Riemann-Hilbert approach to Selberg integral

Question

I am interested in matrix integrals, and I have seen many mentions to a certain Riemann-Hilbert approach that indicate that this is a very powerful tool to can be used in this area, when coupled with the theory of orthogonal polynomials. I would like to understand it, but the sources I found were hard to follow.

It would be helpful if I could see it in action in a simple case, so I suggest what follows. Consider the matrix integral $$ f(a,N)=\int_{0}^\infty e^{-a\sum_{m=1}^\infty \frac{1}{m}{\rm Tr}(X^m)}|\Delta(X)|^2dX,$$ where $a>0$, $\Delta(X)$ is the Vandermonde and $X$ is diagonal of dimension $N$. I would like to know if this kind of integral is amenable to the R-H approach (with a non-polynomial potential).

The series in the exponent is only finite if $0< X< 1$, in which case it gives $-{\rm Tr}\log(1-X)$ so using that $e^{-\infty}=0$ (I am not sure how rigorous this can be made): $$f(a,N)=\int_{0}^1 \det(1-X)^a|\Delta(X)|^2dX,$$ which is a particular case of the Selberg integral and there is an explicit solution to it, which is $$\prod_{j=0}^{N-1}\frac{\Gamma(a+j+1)j!(j+1)!}{\Gamma(a+N+j+1)}.$$

My question is: how can the R-H approach be applied to the first integral in order to produce the Selberg result?

Answer 1

Let me formulate the problem in a slightly more general way: We seek to evaluate the large-$N$ limit of the matrix integral $$\int e^{-\beta\,{\rm Tr}\,V(X)}|\Delta(X)|^\beta dX\equiv e^{-\beta N^2 F},$$ integrated over $N\times N$ Hermitian matrices $X$. In the OP the index $\beta=2$ and $V(X)=(a/2)\sum_m m^{-1}X^m$, which creates convergence problems, here I assume $V(\lambda)$ is a well defined function of the eigenvalues $\lambda$ of $X$. My goal here is to reduce the calculation of the matrix integral in the large-$N$ limit to the solution of a nonlinear integral equation which can be solved by the Riemann-Hilbert technique.

_{Note for the OP: Selberg integrals are exact finite-$N$ results.
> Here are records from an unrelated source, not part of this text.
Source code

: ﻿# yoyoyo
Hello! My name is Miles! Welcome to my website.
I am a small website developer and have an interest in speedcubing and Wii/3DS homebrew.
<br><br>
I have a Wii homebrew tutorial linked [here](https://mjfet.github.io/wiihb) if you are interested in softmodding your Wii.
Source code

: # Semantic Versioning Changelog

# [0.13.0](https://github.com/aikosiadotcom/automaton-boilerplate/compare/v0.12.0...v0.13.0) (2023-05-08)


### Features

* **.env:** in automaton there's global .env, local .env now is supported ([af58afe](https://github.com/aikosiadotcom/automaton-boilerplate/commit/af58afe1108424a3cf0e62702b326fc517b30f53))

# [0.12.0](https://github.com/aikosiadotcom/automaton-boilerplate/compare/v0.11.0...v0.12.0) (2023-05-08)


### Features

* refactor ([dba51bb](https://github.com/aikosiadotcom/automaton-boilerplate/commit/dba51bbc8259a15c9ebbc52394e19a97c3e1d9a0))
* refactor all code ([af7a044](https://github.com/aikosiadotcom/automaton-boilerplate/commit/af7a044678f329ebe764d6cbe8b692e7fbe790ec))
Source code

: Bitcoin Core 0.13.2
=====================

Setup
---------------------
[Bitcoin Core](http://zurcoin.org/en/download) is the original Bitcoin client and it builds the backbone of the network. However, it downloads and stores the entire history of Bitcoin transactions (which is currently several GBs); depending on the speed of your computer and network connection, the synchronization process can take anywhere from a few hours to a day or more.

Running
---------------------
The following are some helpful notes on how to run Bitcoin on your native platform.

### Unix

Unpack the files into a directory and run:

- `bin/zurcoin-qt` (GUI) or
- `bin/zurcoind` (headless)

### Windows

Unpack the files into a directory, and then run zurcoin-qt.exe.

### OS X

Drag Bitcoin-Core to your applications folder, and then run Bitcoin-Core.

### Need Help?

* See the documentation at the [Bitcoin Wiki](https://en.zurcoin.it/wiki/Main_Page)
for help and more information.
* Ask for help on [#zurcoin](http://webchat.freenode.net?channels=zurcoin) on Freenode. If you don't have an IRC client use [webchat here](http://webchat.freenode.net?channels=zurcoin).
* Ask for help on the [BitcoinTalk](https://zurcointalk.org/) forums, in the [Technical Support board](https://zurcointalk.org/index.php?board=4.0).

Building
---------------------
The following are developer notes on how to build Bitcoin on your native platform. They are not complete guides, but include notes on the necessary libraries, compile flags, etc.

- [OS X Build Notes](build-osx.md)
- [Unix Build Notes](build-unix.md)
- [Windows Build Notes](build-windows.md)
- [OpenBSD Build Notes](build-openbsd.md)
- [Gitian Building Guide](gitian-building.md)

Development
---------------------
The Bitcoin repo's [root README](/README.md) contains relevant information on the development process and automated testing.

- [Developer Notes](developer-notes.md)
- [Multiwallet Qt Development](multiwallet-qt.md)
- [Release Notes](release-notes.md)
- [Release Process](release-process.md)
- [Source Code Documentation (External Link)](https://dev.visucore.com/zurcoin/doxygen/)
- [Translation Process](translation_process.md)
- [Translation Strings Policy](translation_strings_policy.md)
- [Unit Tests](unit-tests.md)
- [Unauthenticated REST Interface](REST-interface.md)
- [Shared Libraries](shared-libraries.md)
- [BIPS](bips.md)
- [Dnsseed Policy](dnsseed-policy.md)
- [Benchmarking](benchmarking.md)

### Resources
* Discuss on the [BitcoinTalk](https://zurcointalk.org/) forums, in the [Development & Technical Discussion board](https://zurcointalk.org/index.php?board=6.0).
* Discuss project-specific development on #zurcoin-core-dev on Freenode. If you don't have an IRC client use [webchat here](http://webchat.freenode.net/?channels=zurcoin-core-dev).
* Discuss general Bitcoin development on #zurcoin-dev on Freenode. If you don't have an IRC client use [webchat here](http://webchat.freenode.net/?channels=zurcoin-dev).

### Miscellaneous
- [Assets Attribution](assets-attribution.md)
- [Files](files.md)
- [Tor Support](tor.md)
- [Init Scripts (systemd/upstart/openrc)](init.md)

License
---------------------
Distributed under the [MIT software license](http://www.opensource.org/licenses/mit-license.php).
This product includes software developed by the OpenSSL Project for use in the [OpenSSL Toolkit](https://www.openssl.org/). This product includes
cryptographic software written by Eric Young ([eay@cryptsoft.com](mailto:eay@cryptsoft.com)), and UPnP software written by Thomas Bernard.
The Riemann-Hilbert technique evaluates these integrals in the large-$N$ limit, by the method of stationary phase (or steepest descent). There is therefore no direct connection between the two techniques.}

Because of the invariance under unitary transformations the integral over the matrix elements can be reduced to an integral over the eigenvalues, $$e^{-\beta N^2 F}=\int_{-\infty}^\infty d\lambda_1\cdots \int_{-\infty}^\infty d\lambda_N \,e^{-\beta U(\lambda_1,\ldots\lambda_N)},$$ $$U(\lambda_1,\ldots\lambda_N)=\sum_{i=1}^N V(\lambda_i)-\sum_{i<j}\ln|\lambda_i-\lambda_j|,$$ where I have used that $\Delta(X)=\prod_{i<j}|\lambda_i-\lambda_j|$.

In the large-$N$ limit the integral can be evaluated by the method of stationary phase: $$F=\lim_{N\rightarrow\infty} N^{-2} U(\lambda^\ast_1,\ldots\lambda^\ast_N),$$ where the $\lambda^*_i$'s satisfy the stationarity equations $$\frac{\partial U}{\partial\lambda_i}=0\Rightarrow V'(\lambda_i)=\sum_{j\neq i}\frac{1}{\lambda_i-\lambda_j},\;\;i=1,2,\ldots N.$$ Intuitively, this equation expresses a condition of mechanical equilibrium of $N$ particles on a line, coordinates $\lambda_i$, moving in a potential $V(\lambda)$ and repelling each other pairwise with a logarithmic interaction.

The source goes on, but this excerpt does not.